Version-Release number of selected component (if applicable):

2.19.90-1

How reproducible:

In principle should not happen, but I had a local corner case where the trigger code on glibc was launched before the /usr/sbin/build-locale-archive file was installed and it took me a while to figure out why yum was failing in the mock --init step with a strange DB_LOCK error...

Steps to Reproduce:

Sorry, no easy way here

May I suggest to add a graceful exit of some sort if the exec call step fails ?

Comment 1 Jaroslav Reznik 2015-03-03 15:45:44 UTC
This bug appears to have been reported against 'rawhide' during the Fedora 22 development cycle.
Changing version to '22'.

More information and reason for this action is here:
https://fedoraproject.org/wiki/Fedora_Program_Management/HouseKeeping/Fedora22

Comment 2 Panu Matilainen 2015-03-09 11:10:58 UTC
Eek. Ffesti & lkardos, you might want to see if rpm can somehow protect itself in such a situation. This is similar in spirit to http://rpm.org/ticket/167.

Comment 3 Florian Weimer 2016-02-05 15:43:39 UTC
(In reply to Christian Iseli from comment #0)

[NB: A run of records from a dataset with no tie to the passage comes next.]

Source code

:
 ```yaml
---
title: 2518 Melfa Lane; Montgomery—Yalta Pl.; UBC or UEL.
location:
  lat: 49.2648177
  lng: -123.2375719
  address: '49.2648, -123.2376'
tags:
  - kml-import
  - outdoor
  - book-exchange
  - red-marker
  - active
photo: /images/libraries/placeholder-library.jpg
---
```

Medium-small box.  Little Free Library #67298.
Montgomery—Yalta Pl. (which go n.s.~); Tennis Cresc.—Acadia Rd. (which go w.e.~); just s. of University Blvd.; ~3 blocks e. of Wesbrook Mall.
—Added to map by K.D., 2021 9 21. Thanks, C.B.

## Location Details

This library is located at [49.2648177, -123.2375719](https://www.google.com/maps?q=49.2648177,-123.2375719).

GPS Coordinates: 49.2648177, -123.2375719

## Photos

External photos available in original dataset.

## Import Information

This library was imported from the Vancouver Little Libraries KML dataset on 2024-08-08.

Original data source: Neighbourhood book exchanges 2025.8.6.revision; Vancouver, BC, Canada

> May I suggest to add a graceful exit of some sort if the exec call step
> fails ?

I don't see a way to do this in the glibc spec file because RPM does not expose the exit functions:

$ rpm --eval '%{lua: print(posix.fork, posix.exit, posix._exit)}'
function: 0x7fa8cb031490	nil	nil

Reassigning to RPM.  I think the RPM Lua script interpreter needs to detect forks and call _exit outside the script.  I assume that exit and _exit are not exposed for a reason.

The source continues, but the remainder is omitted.